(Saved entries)
= = = = = = =
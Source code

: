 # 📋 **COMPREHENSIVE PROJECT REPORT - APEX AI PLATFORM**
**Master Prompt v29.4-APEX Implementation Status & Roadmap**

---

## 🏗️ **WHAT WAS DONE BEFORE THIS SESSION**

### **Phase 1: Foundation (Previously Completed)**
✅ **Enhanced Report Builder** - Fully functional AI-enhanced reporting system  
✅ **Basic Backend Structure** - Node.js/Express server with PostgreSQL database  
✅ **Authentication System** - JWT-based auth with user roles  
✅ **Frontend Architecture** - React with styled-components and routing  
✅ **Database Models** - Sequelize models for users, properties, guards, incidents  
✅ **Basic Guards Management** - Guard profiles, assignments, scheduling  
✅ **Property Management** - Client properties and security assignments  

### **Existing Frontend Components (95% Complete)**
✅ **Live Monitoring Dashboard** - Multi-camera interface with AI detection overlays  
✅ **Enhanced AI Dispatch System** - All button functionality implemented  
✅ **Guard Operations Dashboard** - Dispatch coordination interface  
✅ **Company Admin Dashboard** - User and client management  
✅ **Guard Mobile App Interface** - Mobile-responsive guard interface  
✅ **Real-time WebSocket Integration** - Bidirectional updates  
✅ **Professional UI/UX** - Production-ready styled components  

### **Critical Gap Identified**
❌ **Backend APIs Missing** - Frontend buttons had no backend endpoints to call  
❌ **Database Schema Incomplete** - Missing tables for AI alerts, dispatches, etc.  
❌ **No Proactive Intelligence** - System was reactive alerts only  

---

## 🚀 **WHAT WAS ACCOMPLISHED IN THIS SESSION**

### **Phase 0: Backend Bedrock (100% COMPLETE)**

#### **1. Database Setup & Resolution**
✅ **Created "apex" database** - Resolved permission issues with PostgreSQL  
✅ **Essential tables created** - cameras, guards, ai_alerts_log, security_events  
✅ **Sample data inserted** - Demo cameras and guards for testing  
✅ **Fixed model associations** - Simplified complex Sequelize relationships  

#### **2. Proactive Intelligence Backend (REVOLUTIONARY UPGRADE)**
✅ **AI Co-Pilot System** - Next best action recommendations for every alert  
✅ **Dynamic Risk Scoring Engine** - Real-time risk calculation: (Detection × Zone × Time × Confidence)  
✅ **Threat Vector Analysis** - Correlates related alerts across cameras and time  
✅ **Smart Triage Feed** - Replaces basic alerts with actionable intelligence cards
= = = = = = =
### [PROBLEM DESCRIPTION]
The lines of the data, from the first through the one containing "Dispatch coordination interface", are to be transcribed exactly.

### [RESULT OF THIS TASK]
Source code

: # 📋 **COMPREHENSIVE PROJECT REPORT - APEX AI PLATFORM**
**Master Prompt v29.4-APEX Implementation Status & Roadmap**

---

## 🏗️ **WHAT WAS DONE BEFORE THIS SESSION**

### **Phase 1: Foundation (Previously Completed)**
✅ **Enhanced Report Builder** - Fully functional AI-enhanced reporting system  
✅ **Basic Backend Structure** - Node.js/Express server with PostgreSQL database  
✅ **Authentication System** - JWT-based auth with user roles  
✅ **Frontend Architecture** - React with styled-components and routing  
✅ **Database Models** - Sequelize models for users, properties, guards, incidents  
✅ **Basic Guards Management** - Guard profiles, assignments, scheduling  
✅ **Property Management** - Client properties and security assignments  

### **Existing Frontend Components (95% Complete)**
✅ **Live Monitoring Dashboard** - Multi-camera interface with AI detection overlays  
✅ **Enhanced AI Dispatch System** - All button functionality implemented  
✅ **Guard Operations Dashboard** - Dispatch coordination interface  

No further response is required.